- Film Poster
- Directed by: George Hickenlooper
- Written by: Orson Welles Oja Kodar F. X. Feeney George Hickenlooper
- Produced by: Donald Zuckerman Andrew Pfeffer
- Starring: William Hurt Nigel Hawthorne Irene Jacob Jefferson Mays Miranda Richardson
- Cinematography: Kramer Morgenthau
- Edited by: Jim Makiej
- Music by: Thomas Morse
- Distributed by: Millennium Films
- Release date: 15 August 1999;
- Running time: 104 minutes
- Country: United States
- Language: English
- Budget: $7,000,000 (estimated)

= The Big Brass Ring =

The Big Brass Ring is a 1999 drama film, starring William Hurt, Nigel Hawthorne, Irene Jacob, Jefferson Mays and Miranda Richardson (who was nominated for a Golden Globe Award for her performance). The film's script was heavily rewritten by George Hickenlooper and F. X. Feeney from a previous screenplay written by Orson Welles and Oja Kodar in the early 1980s; Hickenlooper also directed the film.

==Plot==
The story explores the darker side of a political campaign trail in Missouri. Gubernatorial candidate Blake Pellarin is campaigning in St. Louis when his mentor, Kim Minnaker, resurfaces. Minnaker, who left the country after a scandal, is now writing a memoir and has photos of Pellarin that could ruin his chances of becoming governor and President.

Pellarin is already juggling the pressures of a political race with a frayed relationship with his wife Dinah, a wealthy woman with a drinking problem, and an affair with Cela, a worldly journalist.
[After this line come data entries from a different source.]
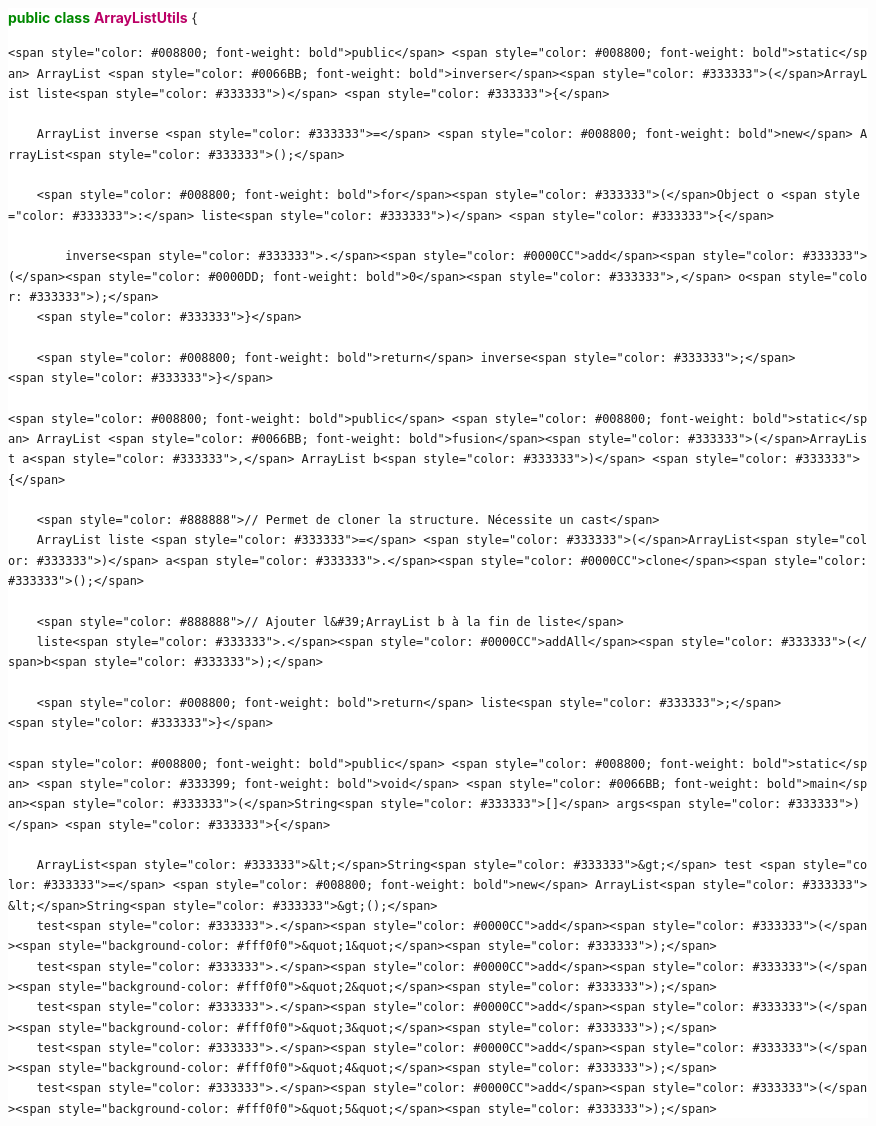 
<span style="color: #008800; font-weight: bold">public</span> <span style="color: #008800; font-weight: bold">class</span> <span style="color: #BB0066; font-weight: bold">ArrayListUtils</span> <span style="color: #333333">{</span>
    
    <span style="color: #008800; font-weight: bold">public</span> <span style="color: #008800; font-weight: bold">static</span> ArrayList <span style="color: #0066BB; font-weight: bold">inverser</span><span style="color: #333333">(</span>ArrayList liste<span style="color: #333333">)</span> <span style="color: #333333">{</span>
        
        ArrayList inverse <span style="color: #333333">=</span> <span style="color: #008800; font-weight: bold">new</span> ArrayList<span style="color: #333333">();</span>
        
        <span style="color: #008800; font-weight: bold">for</span><span style="color: #333333">(</span>Object o <span style="color: #333333">:</span> liste<span style="color: #333333">)</span> <span style="color: #333333">{</span>
            
            inverse<span style="color: #333333">.</span><span style="color: #0000CC">add</span><span style="color: #333333">(</span><span style="color: #0000DD; font-weight: bold">0</span><span style="color: #333333">,</span> o<span style="color: #333333">);</span>
        <span style="color: #333333">}</span>
        
        <span style="color: #008800; font-weight: bold">return</span> inverse<span style="color: #333333">;</span>
    <span style="color: #333333">}</span>
    
    <span style="color: #008800; font-weight: bold">public</span> <span style="color: #008800; font-weight: bold">static</span> ArrayList <span style="color: #0066BB; font-weight: bold">fusion</span><span style="color: #333333">(</span>ArrayList a<span style="color: #333333">,</span> ArrayList b<span style="color: #333333">)</span> <span style="color: #333333">{</span>
        
        <span style="color: #888888">// Permet de cloner la structure. Nécessite un cast</span>
        ArrayList liste <span style="color: #333333">=</span> <span style="color: #333333">(</span>ArrayList<span style="color: #333333">)</span> a<span style="color: #333333">.</span><span style="color: #0000CC">clone</span><span style="color: #333333">();</span>
        
        <span style="color: #888888">// Ajouter l&#39;ArrayList b à la fin de liste</span>
        liste<span style="color: #333333">.</span><span style="color: #0000CC">addAll</span><span style="color: #333333">(</span>b<span style="color: #333333">);</span>
        
        <span style="color: #008800; font-weight: bold">return</span> liste<span style="color: #333333">;</span>
    <span style="color: #333333">}</span>
    
    <span style="color: #008800; font-weight: bold">public</span> <span style="color: #008800; font-weight: bold">static</span> <span style="color: #333399; font-weight: bold">void</span> <span style="color: #0066BB; font-weight: bold">main</span><span style="color: #333333">(</span>String<span style="color: #333333">[]</span> args<span style="color: #333333">)</span> <span style="color: #333333">{</span>
        
        ArrayList<span style="color: #333333">&lt;</span>String<span style="color: #333333">&gt;</span> test <span style="color: #333333">=</span> <span style="color: #008800; font-weight: bold">new</span> ArrayList<span style="color: #333333">&lt;</span>String<span style="color: #333333">&gt;();</span>
        test<span style="color: #333333">.</span><span style="color: #0000CC">add</span><span style="color: #333333">(</span><span style="background-color: #fff0f0">&quot;1&quot;</span><span style="color: #333333">);</span>
        test<span style="color: #333333">.</span><span style="color: #0000CC">add</span><span style="color: #333333">(</span><span style="background-color: #fff0f0">&quot;2&quot;</span><span style="color: #333333">);</span>
        test<span style="color: #333333">.</span><span style="color: #0000CC">add</span><span style="color: #333333">(</span><span style="background-color: #fff0f0">&quot;3&quot;</span><span style="color: #333333">);</span>
        test<span style="color: #333333">.</span><span style="color: #0000CC">add</span><span style="color: #333333">(</span><span style="background-color: #fff0f0">&quot;4&quot;</span><span style="color: #333333">);</span>
        test<span style="color: #333333">.</span><span style="color: #0000CC">add</span><span style="color: #333333">(</span><span style="background-color: #fff0f0">&quot;5&quot;</span><span style="color: #333333">);</span>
He endeavors to learn what kind of blackmail Minnaker has in store for him, as well as how it could affect his political future and his family.

==Cast==
- William Hurt as William Blake Pellarin
- Nigel Hawthorne as Kim Minnaker
- Irene Jacob as Cela Brandini
- Jefferson Mays as Garne Strickland
- Miranda Richardson as Dinah

==Production==
Welles had hoped to direct the film himself in the early 1980s, and to play the role of Minnaker (not least as he has been a "New Deal" Democrat close to Franklin Roosevelt), but he was unable to attract enough funding. He had been given a list of six "bankable" stars who could play Pellarin, including Clint Eastwood, Jack Nicholson, Robert Redford and Burt Reynolds, and was told by investors that if he could sign up one of them, then the film could be made; but all six actors refused for various reasons - according to Welles's partner Oja Kodar, Redford was unavailable, Nicholson asked for too much money (he would not work for less than $2 million, which was the entire proposed budget of the film), while both Eastwood and Reynolds were uncomfortable with the film's homosexual subtext, fearing its potential effect on their screen image, and Eastwood in particular feeling that it was at odds with his conservative values.

However, Hickenlooper made substantial changes from the Welles script (published in 1987 by the Santa Teresa Press, Santa Barbara, California). Welles's script concerned Senator Pellarin, a Democratic presidential candidate in 1984 (closely modeled on Senator Gary Hart), and his troubled relationship with his disgraced homosexual mentor Kim Minnaker, a one-time Roosevelt New Deal Democrat who was now living in exile as advisor to the corrupt government of an unnamed African dictatorship. Hickenlooper retained the basic concept, but instead recast Pellarin as a candidate for Governor of Missouri, and Minnaker as living in Cuba, while much of the dialogue was rewritten and reinterpreted. None of Welles's satire of Reagan-era politics was retained in the final film, while a number of key scenes, like a charged confrontation between Pellarin and Minnaker on a Ferris wheel, were also omitted.